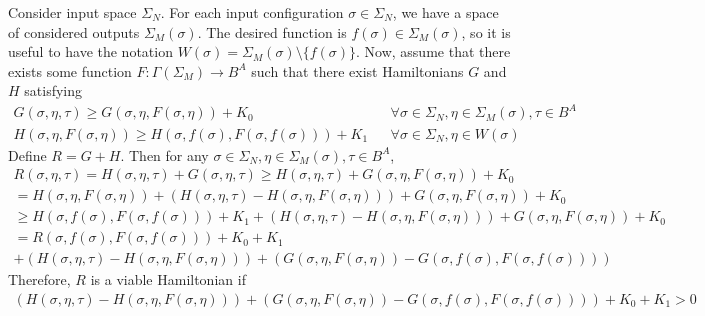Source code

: \documentclass{article}
\begin{document}
Consider input space $\Sigma_N$. For each input configuration $\sigma \in \Sigma_N$, we have a space of considered outputs $\Sigma_M(\sigma)$. The desired function is $f(\sigma) \in \Sigma_M(\sigma)$, so it is useful to have the notation $W(\sigma) = \Sigma_M(\sigma) \setminus \{f(\sigma)\}$. Now, assume that there exists some function $F : \Gamma(\Sigma_M) \longrightarrow B^A$ such that there exist Hamiltonians $G$ and $H$ satisfying
\begin{align}
	G(\sigma, \eta, \tau) \geq G(\sigma, \eta, F(\sigma, \eta)) + K_0 &&\forall \sigma \in \Sigma_N, \eta \in \Sigma_M(\sigma), \tau \in B^A\\
	H(\sigma, \eta, F(\sigma, \eta)) \geq H(\sigma, f(\sigma), F(\sigma, f(\sigma))) + K_1 && \forall \sigma \in \Sigma_N, \eta \in W(\sigma)
\end{align}
Define $R = G + H$. Then for any $\sigma \in \Sigma_N, \eta \in \Sigma_M(\sigma), \tau \in B^A$, 
\begin{align}
	R(\sigma, \eta, \tau) = H(\sigma, \eta, \tau) + G(\sigma, \eta, \tau) \geq H(\sigma, \eta, \tau) + G(\sigma, \eta, F(\sigma, \eta)) + K_0\\
	= H(\sigma, \eta, F(\sigma, \eta)) + (H(\sigma, \eta, \tau) - H(\sigma, \eta, F(\sigma, \eta))) + G(\sigma, \eta, F(\sigma, \eta)) + K_0\\
	\geq H(\sigma, f(\sigma), F(\sigma, f(\sigma))) + K_1 + (H(\sigma, \eta, \tau) - H(\sigma, \eta, F(\sigma, \eta))) + G(\sigma, \eta, F(\sigma, \eta)) + K_0\\
	= R(\sigma, f(\sigma), F(\sigma, f(\sigma))) + K_0 + K_1\\
	+(H(\sigma, \eta, \tau) - H(\sigma, \eta, F(\sigma, \eta))) + (G(\sigma, \eta, F(\sigma, \eta)) - G(\sigma, f(\sigma), F(\sigma, f(\sigma))))
\end{align}
Therefore, $R$ is a viable Hamiltonian if
\begin{align}
	(H(\sigma, \eta, \tau) - H(\sigma, \eta, F(\sigma, \eta))) + (G(\sigma, \eta, F(\sigma, \eta)) - G(\sigma, f(\sigma), F(\sigma, f(\sigma)))) + K_0 + K_1 > 0
\end{align}
\end{document}
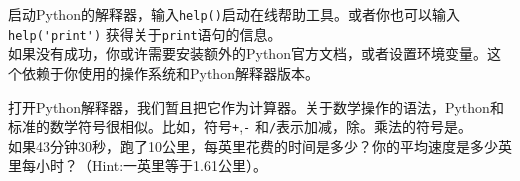 \documentclass[10pt]{book}
\begin{document}
\begin{ex}
启动Python的解释器，输入{\tt help()}启动在线帮助工具。或者你也可以输入\verb"help('print')" 获得关于{\tt print}语句的信息。\\

如果没有成功，你或许需要安装额外的Python官方文档，或者设置环境变量。这个依赖于你使用的操作系统和Python解释器版本。

\end{ex}


\begin{ex}
打开Python解释器，我们暂且把它作为计算器。关于数学操作的语法，Python和标准的数学符号很相似。比如，符号{\tt +},{\tt -} 和{\tt /}表示加减，除。乘法的符号是{\tt *}。\\

如果43分钟30秒，跑了10公里，每英里花费的时间是多少？你的平均速度是多少英里每小时？（Hint:一英里等于1.61公里）。

\end{ex}
\end{document}
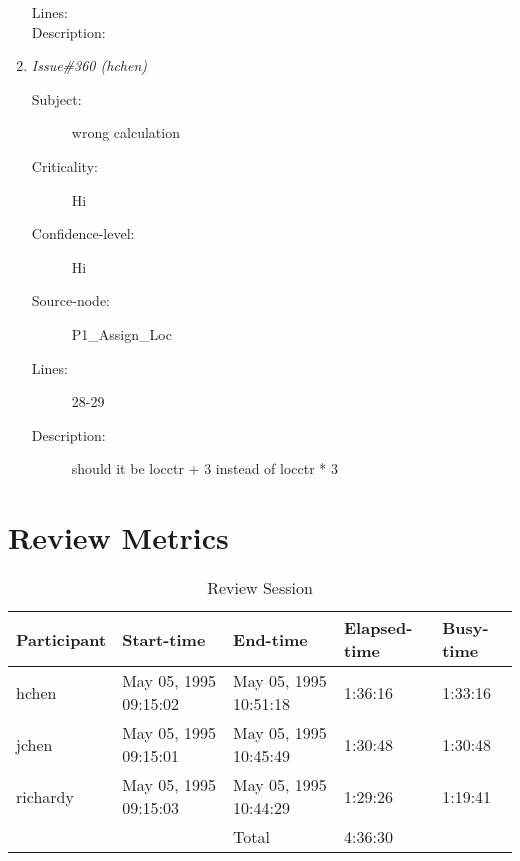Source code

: \begin{enumerate}
\begin{description}
\item [Lines:] 

\item [Description:] 
\end{description}
\item {\it Issue\#360 (hchen)}
\begin{description}
\item [Subject:] wrong calculation
\item [Criticality:] Hi
\item [Confidence-level:] Hi
\item [Source-node:] P1\_Assign\_Loc

\item [Lines:] 28-29

\item [Description:] should it be locctr + 3 instead of locctr * 3
\end{description}
\end{enumerate}
\section{Review Metrics}
\begin{table}[hb]
\begin{center}
\begin{tabular}{|l|l|l|l|l|}
\hline
Participant & Start-time & End-time & Elapsed-time & Busy-time \\
\hline
hchen & May 05, 1995 09:15:02 & May 05, 1995 10:51:18 & 1:36:16 & 1:33:16 \\
jchen & May 05, 1995 09:15:01 & May 05, 1995 10:45:49 & 1:30:48 & 1:30:48 \\
richardy & May 05, 1995 09:15:03 & May 05, 1995 10:44:29 & 1:29:26 & 1:19:41 \\
\hline
 & & Total & 4:36:30 & \\
\hline
\end{tabular}
\end{center}
\caption{Review Session}
\end{table}


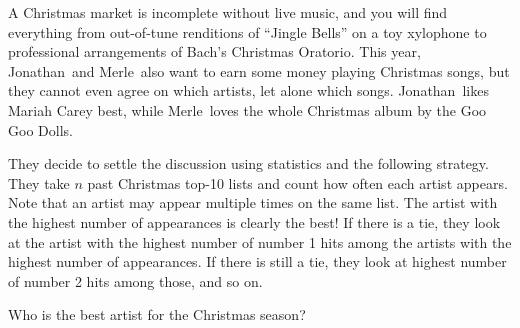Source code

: 








A Christmas market is incomplete without live music, and you will find everything from out-of-tune renditions of ``Jingle Bells'' on a toy xylophone to professional arrangements of Bach's Christmas Oratorio.
This year, Jonathan~and Merle~also want to earn some money playing Christmas songs, but they cannot even agree on which artists, let alone which songs.
Jonathan~likes Mariah Carey best, while Merle~loves the whole Christmas album by the Goo Goo Dolls.

They decide to settle the discussion using statistics and the following strategy.
They take $n$ past Christmas top-10 lists and count how often each artist appears.
Note that an artist may appear multiple times on the same list.
The artist with the highest number of appearances is clearly the best!
If there is a tie, they look at the artist with the highest number of number 1 hits
among the artists with the highest number of appearances.
If there is still a tie, they look at highest number of number 2 hits among those, and so on.

Who is the best artist for the Christmas season?



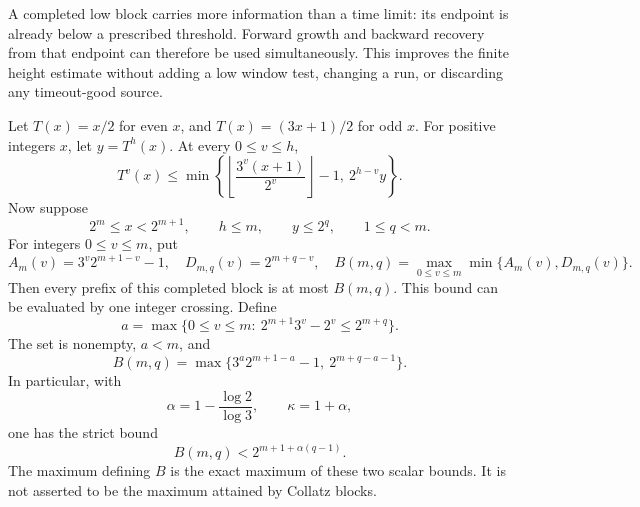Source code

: A completed low block carries more information than a time limit: its
endpoint is already below a prescribed threshold. Forward growth and
backward recovery from that endpoint can therefore be used simultaneously.
This improves the finite height estimate without adding a low window test,
changing a run, or discarding any timeout-good source.

\begin{proposition}
\label{prop:Shaik-completed-block-height}
Let \(T(x)=x/2\) for even \(x\), and \(T(x)=(3x+1)/2\) for odd \(x\).
For positive integers \(x\), let \(y=T^h(x)\). At every \(0\le v\le h\),
\begin{equation}\label{eq:Shaik-two-sided-block-height}
 T^v(x)\le
 \min\left\{\left\lfloor\frac{3^v(x+1)}{2^v}\right\rfloor-1,\
                        2^{h-v}y\right\}.
\end{equation}
Now suppose
\[
 2^m\le x<2^{m+1},\qquad h\le m,\qquad y\le2^q,\qquad 1\le q<m .
\]
For integers \(0\le v\le m\), put
\[
 A_m(v)=3^v2^{m+1-v}-1,\quad D_{m,q}(v)=2^{m+q-v},\quad
 B(m,q)=\max_{0\le v\le m}\min\{A_m(v),D_{m,q}(v)\}.
\]
Then every prefix of this completed block is at most \(B(m,q)\).
This bound can be evaluated by one integer crossing. Define
\begin{equation}\label{eq:Shaik-height-crossing}
 a=\max\{0\le v\le m:\ 2^{m+1}3^v-2^v\le2^{m+q}\}.
\end{equation}
The set is nonempty, \(a<m\), and
\begin{equation}\label{eq:Shaik-height-two-candidates}
 B(m,q)=\max\{3^a2^{m+1-a}-1,\ 2^{m+q-a-1}\}.
\end{equation}
In particular, with
\[
 \alpha=1-\frac{\log2}{\log3},\qquad \kappa=1+\alpha,
\]
one has the strict bound
\begin{equation}\label{eq:Shaik-height-exponent}
 B(m,q)<2^{m+1+\alpha(q-1)}.
\end{equation}
The maximum defining \(B\) is the exact maximum of these two scalar
bounds. It is not asserted to be the maximum attained by Collatz blocks.
\end{proposition}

****

> **Problem requirements**: Give only the number of lines in the material above that hold the word "artists".

> **Exercise response**: 2